JOLIET – Homes are going up and leasing will start soon, but the long-running controversy over minority hiring at the Water’s Edge housing project is not yet settled.
Mayor Bob O’Dekirk told the Housing Authority of Joliet board Wednesday that the city wants to see more minority workers and contractors on the job.
“If we have to lean on the contractor, that’s what we have to do,” O’Dekirk told the board at one point.
The authority board passed a resolution to push the issue with general contractor Carlson Construction of Joliet and assigned two board members to meet with the company.
Mark Carlson, co-owner of Carlson Construction, meanwhile, said there are “lots of minorities on the job site,” but they are predominantly Hispanic.
The city and authority have been getting complaints from African-American contractors and workers for more than a year that not enough local companies and workers were being hired for the project, which is being built in a predominantly African-American neighborhood.
“I drive by that site every day, and I don’t see a lot of minority workers,” O’Dekirk told the housing board. “The city is asking the board to tell the contractor to find a way to put minority workers on that job site.”
Authority Vice Chairman Angel Contreras and Commissioner Glenda McCullum were named to a committee that will include staff and meet with Carlson Construction regarding the hiring issue.
“We’re going to be meeting with the general contractor sometime next week to see how we can remedy that,” Contreras said after the meeting.
Carlson said his company does not control who subcontractors hire but has tried to reach out to minority subcontractors.
“We’ve been doing our best to hire as many minority contractors as possible out there,” he said. “We’re definitely making inroads.”
Carlson said in the fall his company rebid contracts that had not been awarded in an attempt to attract minority bidders.

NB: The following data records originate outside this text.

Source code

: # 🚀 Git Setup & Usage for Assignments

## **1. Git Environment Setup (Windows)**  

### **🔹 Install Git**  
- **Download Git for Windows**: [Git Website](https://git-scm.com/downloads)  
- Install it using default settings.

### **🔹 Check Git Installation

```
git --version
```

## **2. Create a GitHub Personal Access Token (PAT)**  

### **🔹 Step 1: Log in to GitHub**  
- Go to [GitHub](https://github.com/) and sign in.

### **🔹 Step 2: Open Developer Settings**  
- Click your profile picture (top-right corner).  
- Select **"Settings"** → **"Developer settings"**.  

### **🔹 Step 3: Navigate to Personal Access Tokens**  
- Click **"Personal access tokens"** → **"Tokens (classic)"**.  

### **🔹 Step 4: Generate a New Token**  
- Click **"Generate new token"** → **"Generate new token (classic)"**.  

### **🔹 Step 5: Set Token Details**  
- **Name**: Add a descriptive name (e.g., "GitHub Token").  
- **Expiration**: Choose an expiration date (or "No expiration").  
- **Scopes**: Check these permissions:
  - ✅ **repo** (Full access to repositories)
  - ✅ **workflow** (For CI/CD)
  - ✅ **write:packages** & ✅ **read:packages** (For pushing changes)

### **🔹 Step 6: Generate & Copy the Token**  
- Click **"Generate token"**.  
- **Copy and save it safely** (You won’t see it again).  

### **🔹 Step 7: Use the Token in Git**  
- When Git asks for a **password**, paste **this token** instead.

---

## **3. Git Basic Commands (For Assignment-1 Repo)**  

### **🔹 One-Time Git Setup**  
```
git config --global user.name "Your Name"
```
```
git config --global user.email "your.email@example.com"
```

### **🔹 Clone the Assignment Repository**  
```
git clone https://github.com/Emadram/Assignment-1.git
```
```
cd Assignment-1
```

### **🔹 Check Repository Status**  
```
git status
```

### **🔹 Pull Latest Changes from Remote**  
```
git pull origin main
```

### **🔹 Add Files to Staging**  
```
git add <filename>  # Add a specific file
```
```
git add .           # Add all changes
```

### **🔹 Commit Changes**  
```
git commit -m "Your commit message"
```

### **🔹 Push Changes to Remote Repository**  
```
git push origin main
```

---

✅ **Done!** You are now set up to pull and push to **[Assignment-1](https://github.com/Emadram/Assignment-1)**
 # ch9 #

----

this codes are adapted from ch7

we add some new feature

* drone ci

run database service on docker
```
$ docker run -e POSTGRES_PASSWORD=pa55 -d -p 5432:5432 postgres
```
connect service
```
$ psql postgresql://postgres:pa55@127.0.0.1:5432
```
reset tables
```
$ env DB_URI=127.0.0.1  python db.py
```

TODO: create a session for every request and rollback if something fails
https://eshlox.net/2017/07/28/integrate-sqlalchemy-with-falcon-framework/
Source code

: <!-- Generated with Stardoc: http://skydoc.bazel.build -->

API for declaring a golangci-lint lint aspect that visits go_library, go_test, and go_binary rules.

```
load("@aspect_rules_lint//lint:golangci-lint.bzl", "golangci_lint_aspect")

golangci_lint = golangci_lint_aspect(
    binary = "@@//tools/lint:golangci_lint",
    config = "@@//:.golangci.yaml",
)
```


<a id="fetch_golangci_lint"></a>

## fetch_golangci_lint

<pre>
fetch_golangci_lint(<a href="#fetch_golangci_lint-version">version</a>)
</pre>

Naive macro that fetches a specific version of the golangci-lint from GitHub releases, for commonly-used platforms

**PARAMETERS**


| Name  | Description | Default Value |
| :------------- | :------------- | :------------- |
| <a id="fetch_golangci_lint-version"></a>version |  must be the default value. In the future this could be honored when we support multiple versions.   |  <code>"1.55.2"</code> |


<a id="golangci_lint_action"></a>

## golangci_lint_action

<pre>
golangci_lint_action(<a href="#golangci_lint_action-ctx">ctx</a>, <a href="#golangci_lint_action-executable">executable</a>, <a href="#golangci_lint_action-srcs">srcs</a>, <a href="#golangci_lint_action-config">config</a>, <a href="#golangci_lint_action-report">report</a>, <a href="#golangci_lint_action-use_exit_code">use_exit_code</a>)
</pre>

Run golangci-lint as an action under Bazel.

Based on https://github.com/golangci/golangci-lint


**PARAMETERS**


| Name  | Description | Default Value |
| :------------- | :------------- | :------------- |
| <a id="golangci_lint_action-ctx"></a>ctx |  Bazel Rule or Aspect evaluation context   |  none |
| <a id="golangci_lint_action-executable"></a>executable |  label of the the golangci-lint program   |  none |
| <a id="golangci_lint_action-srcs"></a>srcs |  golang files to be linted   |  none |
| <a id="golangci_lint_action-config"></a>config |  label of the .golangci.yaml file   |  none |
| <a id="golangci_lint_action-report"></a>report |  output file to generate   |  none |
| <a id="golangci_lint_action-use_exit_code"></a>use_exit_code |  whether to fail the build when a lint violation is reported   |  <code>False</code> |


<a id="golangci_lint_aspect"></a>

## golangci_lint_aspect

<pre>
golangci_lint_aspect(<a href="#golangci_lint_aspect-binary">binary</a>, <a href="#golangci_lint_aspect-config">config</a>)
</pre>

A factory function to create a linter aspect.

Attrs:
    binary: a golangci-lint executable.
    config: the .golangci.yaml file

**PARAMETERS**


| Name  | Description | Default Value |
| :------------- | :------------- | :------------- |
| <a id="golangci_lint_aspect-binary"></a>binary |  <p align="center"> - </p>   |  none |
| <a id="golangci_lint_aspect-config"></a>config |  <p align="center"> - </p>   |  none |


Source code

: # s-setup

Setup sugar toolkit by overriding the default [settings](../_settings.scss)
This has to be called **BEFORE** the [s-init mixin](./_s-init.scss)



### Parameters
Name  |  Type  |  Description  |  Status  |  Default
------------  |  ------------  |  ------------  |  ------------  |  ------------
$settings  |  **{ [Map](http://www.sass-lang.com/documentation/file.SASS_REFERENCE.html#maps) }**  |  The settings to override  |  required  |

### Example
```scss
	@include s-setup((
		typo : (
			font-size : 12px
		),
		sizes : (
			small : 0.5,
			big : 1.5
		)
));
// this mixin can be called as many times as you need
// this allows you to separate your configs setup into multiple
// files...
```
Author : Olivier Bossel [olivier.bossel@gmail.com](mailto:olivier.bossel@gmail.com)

“We didn’t get any bids,” he said.
Many of the workers at the site have been Hispanic, Carlson said.
“Our subcontractors – that’s who they tend to hire,” he said.

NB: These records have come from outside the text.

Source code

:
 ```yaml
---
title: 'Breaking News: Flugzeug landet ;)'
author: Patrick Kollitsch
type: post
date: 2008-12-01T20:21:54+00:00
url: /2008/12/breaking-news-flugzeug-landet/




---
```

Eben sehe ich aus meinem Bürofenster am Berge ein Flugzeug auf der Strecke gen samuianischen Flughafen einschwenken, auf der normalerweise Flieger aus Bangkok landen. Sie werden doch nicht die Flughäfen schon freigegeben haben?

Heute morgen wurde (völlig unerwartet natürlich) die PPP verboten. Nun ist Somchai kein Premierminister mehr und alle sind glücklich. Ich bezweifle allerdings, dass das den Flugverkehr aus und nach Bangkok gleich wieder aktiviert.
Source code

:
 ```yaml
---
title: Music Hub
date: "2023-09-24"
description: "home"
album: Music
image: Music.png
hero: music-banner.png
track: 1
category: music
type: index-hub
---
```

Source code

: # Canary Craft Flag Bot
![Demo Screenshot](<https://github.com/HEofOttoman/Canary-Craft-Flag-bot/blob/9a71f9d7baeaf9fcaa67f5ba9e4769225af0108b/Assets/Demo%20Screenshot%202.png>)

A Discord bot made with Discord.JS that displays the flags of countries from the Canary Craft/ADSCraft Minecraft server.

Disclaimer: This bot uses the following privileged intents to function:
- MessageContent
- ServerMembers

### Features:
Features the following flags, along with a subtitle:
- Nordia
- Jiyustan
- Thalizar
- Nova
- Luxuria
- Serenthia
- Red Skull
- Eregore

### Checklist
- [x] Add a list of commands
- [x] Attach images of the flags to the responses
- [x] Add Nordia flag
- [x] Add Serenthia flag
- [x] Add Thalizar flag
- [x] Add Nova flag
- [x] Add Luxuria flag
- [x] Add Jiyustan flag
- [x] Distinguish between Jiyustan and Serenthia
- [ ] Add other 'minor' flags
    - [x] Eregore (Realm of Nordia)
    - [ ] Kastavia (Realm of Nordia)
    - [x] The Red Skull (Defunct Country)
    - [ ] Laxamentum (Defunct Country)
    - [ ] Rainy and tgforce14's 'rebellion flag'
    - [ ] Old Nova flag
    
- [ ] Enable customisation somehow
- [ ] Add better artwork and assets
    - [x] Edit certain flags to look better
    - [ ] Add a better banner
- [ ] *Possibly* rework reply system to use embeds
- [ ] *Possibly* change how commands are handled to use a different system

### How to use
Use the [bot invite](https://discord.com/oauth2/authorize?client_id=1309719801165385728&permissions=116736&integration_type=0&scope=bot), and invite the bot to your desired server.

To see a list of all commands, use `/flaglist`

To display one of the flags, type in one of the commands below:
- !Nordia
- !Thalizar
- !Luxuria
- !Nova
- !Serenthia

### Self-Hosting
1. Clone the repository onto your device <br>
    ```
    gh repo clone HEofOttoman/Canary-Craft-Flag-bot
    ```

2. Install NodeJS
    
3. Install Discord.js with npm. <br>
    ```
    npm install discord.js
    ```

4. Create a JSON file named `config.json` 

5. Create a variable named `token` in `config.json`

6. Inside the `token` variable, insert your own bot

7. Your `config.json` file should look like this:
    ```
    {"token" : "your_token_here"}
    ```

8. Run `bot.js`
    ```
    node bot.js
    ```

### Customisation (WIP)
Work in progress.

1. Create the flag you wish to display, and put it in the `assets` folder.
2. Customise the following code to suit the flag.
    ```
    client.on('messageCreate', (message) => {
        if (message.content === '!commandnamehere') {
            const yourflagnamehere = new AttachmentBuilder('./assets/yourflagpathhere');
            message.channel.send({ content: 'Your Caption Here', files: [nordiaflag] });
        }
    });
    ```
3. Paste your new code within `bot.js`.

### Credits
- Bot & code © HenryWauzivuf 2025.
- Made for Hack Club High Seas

Some minority contractors that have gotten contracts for work that has not yet been done on the site, he said. He was reluctant to identify the race of the subcontractors.
“We didn’t hire them based on whether they were African-American or Hispanic-American,” he said. “We hired them based on their qualifications.”
First homes open in May
The hiring controversy is heating up as Hope Bound Development Corp., the nonprofit created to develop Water’s Edge, prepares to begin leasing the first units, which are expected to open in May.

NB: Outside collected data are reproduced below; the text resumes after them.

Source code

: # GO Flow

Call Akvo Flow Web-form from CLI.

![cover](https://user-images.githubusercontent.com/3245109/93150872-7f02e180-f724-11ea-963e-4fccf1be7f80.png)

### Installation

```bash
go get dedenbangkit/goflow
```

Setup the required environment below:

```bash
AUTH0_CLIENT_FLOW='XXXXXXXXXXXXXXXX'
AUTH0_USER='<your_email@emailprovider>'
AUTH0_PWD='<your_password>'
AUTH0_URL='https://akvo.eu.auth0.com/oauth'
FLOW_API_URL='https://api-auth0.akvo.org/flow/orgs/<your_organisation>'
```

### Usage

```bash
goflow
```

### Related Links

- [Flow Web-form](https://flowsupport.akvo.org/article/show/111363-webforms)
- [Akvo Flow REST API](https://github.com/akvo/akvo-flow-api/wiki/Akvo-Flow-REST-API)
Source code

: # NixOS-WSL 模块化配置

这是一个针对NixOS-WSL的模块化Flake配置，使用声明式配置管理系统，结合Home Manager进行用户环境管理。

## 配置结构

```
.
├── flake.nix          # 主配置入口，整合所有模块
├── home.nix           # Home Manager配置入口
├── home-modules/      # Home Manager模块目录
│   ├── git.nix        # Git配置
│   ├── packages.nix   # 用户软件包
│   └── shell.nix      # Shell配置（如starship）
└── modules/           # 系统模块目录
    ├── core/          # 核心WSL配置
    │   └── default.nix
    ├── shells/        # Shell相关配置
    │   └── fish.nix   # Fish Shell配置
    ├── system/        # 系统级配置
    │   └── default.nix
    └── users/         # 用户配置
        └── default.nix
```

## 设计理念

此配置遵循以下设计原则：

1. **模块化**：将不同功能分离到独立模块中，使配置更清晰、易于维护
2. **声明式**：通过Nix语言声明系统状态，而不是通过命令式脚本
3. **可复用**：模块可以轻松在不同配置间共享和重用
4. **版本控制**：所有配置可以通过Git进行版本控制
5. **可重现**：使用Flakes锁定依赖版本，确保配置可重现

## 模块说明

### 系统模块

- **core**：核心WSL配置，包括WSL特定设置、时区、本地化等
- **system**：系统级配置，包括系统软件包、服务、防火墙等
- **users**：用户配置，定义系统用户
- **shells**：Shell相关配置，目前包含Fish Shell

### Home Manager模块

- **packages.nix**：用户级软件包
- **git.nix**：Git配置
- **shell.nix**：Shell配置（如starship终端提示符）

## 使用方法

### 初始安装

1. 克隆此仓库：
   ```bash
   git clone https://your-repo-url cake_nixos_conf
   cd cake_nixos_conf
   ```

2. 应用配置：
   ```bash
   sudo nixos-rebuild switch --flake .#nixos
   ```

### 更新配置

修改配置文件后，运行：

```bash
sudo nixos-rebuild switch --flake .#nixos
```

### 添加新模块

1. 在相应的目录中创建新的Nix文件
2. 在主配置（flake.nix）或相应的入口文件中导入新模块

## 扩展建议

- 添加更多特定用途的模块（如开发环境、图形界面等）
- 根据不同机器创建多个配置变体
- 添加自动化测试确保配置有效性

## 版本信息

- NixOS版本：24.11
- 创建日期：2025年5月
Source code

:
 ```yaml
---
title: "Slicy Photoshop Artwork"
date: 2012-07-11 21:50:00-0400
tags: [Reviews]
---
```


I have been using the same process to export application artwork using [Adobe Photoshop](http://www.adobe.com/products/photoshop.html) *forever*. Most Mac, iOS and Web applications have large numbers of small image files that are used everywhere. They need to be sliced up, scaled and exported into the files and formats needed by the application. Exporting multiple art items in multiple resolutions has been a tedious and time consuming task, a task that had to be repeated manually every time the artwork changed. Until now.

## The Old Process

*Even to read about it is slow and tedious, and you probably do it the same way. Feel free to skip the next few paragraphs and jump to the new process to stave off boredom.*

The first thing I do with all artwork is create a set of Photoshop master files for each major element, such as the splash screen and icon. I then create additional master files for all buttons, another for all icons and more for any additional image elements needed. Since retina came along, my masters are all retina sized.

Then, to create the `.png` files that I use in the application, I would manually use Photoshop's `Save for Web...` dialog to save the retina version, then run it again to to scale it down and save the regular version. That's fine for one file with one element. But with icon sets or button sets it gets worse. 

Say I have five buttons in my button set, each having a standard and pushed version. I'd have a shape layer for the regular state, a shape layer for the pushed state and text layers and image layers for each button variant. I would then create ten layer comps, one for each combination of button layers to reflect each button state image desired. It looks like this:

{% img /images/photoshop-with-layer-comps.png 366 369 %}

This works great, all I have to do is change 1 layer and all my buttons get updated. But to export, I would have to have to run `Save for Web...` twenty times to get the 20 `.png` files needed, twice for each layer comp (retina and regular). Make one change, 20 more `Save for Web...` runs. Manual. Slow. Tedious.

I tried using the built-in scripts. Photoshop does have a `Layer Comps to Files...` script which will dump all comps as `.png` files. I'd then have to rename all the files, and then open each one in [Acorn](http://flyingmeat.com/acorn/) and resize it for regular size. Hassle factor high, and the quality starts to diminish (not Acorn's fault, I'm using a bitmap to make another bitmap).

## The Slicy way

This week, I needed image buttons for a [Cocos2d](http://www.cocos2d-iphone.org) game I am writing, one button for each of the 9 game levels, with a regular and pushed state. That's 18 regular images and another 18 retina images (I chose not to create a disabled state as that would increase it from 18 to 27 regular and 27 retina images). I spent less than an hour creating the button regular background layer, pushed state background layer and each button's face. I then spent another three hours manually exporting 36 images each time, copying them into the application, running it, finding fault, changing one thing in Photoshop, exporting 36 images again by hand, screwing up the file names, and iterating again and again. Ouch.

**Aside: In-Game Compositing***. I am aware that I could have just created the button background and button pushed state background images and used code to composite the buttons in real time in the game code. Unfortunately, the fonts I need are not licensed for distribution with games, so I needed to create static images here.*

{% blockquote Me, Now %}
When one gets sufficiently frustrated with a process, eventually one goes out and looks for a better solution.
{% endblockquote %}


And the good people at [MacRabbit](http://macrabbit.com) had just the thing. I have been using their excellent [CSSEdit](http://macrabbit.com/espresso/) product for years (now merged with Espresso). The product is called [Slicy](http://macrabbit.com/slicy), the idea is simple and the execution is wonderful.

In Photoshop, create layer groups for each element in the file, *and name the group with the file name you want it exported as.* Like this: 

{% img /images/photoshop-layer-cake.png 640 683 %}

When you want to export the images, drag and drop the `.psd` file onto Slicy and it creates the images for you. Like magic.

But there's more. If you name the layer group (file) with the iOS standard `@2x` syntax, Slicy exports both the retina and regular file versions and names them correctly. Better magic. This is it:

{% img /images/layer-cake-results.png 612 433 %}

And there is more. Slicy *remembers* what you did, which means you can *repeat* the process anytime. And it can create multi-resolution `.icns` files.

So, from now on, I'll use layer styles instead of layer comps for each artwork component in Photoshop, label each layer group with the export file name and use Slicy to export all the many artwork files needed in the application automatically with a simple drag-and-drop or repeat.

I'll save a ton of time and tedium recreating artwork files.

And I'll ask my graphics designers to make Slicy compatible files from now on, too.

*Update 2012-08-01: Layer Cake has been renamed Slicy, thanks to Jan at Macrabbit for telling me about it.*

Water’s Edge is a subsidized, mixed-income subdivision of 68 single-family houses and town houses that will replace the 122 apartments at the Des Plaines Garden Homes complex that was torn down last year.
Several homes are under construction on the north end of the property, located along Wallace Street between Des Plaines and Water streets.
The authority already has started pre-leasing activity by contacting former Des Plaines Garden residents to see if they are interested in moving into Water’s Edge, said John Chow, chief of development and operations.
Des Plaines Garden residents received Section 8 vouchers, providing subsidies to live elsewhere. But they have the first rights of refusal to move into the new development.
Chow presented a schedule showing Water’s Edge homes opening every month from May through November with all units expected to open before the end of the year. Five units are scheduled to open in May.